Contemporary Pedagogy is the Spirit of Modern Universities

By Dr. Tanvi Sharma
The foundation of a university is like the foundation of a modern state, it must rest upon the ideals of liberalism, freedom, and equality. These are not mere words borrowed from Western political thought, but living principles that define the moral character of an institution dedicated to the pursuit of knowledge. A true university is not a factory of degrees, nor a marketplace of credentials. It is, in its finest sense, an ecosystem of ideas a space where teachers and students meet as intellectual companions, discovering truth through dialogue and mutual respect.
Yet, in India today, beneath the modern façades of concrete buildings and digitized campuses, the spirit of many public universities remains burdened by the weight of the past. The architecture may have changed, the syllabi may appear new, but the old hierarchies endure. Many teachers continue to imagine themselves as unquestioned authorities, custodians of wisdom rather than participants in inquiry. Their conception of teaching belongs to another age an age when obedience was valued more than originality, when reverence stood above reason.
The traditional Indian system of education, particularly in its Gurukul form, had its own sanctity and moral order. But it also carried within it an implicit hierarchy. Knowledge flowed in one direction from the teacher to the student. The teacher’s word was final, the student’s silence a mark of virtue. That order might have suited the social fabric of an older, more static India. It can no longer serve the needs of a modern, democratic society where freedom of thought and equality of intellect are the lifeblood of progress.
In this changed world, the role of a teacher has been redefined. The modern university, especially in its newer private manifestations, has sought to replace the culture of command with the culture of companionship. The teacher is now a guide, a fellow traveller in the long and uncertain journey of learning. The classroom is not a shrine for worship, but a forum for questioning. The measure of a teacher is not in the fear he commands, but in the freedom he encourages.
And yet, even within some of the most advanced campuses of the country, the shadows of authoritarianism persist. There exists a small but few educators who find themselves ill at ease in this new atmosphere of intellectual democracy. Bound by fragile egos and an inner compulsion to control, they fail to comprehend the changing spirit of the age. They misread the aspirations of the institutions they serve and attempt to impose upon them a conservative pedagogy that is entirely at odds with their liberal structure. Such individuals are unable to adapt to the principles of openness, dialogue, and inclusivity that the modern university upholds.
This mismatch creates deep fissures within the academic environment. In classrooms where curiosity gives way to conformity, fear replaces freedom. These teachers, unable to reconcile their old authority with the new ethos, suffer inner conflicts and identity crises.

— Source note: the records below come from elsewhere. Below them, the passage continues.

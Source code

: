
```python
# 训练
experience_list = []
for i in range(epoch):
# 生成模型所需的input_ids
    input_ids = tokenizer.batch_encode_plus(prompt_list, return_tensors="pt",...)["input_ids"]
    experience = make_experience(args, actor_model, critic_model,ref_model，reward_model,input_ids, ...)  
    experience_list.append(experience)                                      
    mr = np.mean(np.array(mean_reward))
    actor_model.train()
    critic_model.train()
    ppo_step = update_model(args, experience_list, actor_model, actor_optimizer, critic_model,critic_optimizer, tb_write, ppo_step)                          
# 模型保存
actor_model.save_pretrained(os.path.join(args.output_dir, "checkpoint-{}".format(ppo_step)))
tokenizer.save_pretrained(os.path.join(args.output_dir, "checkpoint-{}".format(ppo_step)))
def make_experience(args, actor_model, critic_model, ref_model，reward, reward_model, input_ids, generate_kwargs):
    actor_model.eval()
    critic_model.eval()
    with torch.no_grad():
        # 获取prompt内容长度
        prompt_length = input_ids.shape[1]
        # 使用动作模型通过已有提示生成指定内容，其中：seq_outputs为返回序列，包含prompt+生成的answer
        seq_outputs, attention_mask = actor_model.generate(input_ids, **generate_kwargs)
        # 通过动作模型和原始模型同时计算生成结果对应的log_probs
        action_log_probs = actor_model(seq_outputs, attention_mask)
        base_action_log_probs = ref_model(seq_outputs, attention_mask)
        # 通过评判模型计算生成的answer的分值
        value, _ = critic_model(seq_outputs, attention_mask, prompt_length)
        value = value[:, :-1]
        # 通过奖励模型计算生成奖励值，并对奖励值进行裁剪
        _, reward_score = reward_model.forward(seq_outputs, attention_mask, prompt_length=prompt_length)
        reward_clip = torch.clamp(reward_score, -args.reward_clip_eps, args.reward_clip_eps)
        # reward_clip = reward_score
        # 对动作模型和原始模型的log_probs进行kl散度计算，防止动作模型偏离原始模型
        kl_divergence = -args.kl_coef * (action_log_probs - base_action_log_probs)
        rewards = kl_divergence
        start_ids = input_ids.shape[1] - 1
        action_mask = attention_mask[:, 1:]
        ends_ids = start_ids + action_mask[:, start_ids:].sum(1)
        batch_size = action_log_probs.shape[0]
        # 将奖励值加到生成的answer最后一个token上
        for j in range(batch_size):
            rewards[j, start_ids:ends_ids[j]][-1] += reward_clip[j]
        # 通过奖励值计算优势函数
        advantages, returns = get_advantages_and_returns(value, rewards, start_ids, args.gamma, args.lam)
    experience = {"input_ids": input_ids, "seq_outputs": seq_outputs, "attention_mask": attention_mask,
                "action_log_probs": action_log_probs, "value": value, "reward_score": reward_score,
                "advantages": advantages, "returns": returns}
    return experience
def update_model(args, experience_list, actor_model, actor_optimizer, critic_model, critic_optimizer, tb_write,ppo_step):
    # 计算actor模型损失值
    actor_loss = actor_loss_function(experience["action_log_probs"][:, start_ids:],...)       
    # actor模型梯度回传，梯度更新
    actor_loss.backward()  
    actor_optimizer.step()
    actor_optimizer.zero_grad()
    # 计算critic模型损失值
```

Their wounded egos often find expression in departmental tensions, personal rivalries, and the subtle poisoning of the intellectual atmosphere. In place of cooperation, there is competition; in place of inspiration, suspicion. Such a climate can only impoverish the very idea of education.
For a liberal system of learning to flourish, these regressive tendencies must be recognized for what they are not mere habits of mind, but active resistances to change. They are not simply old-fashioned; they are obstacles to progress. Their refusal to evolve, their clinging to outdated notions of superiority, reduces education to mechanical instruction. They betray the democratic mission of the university, which is to awaken the human mind, not subdue it.
To survive and to remain relevant in modern institutions, teachers must learn to understand the inner values of the universities they serve values rooted in liberty, equality, and empowerment. The teacher of today must be willing to unlearn as much as he teaches. He must realise that authority in a modern university does not arise from position but from participation; not from control but from compassion. Those who persist in the old ways, who cling to the exclusiveness of the past, will find themselves in quiet but certain conflict with their surroundings. They will suffer personally, and their institutions will suffer with them.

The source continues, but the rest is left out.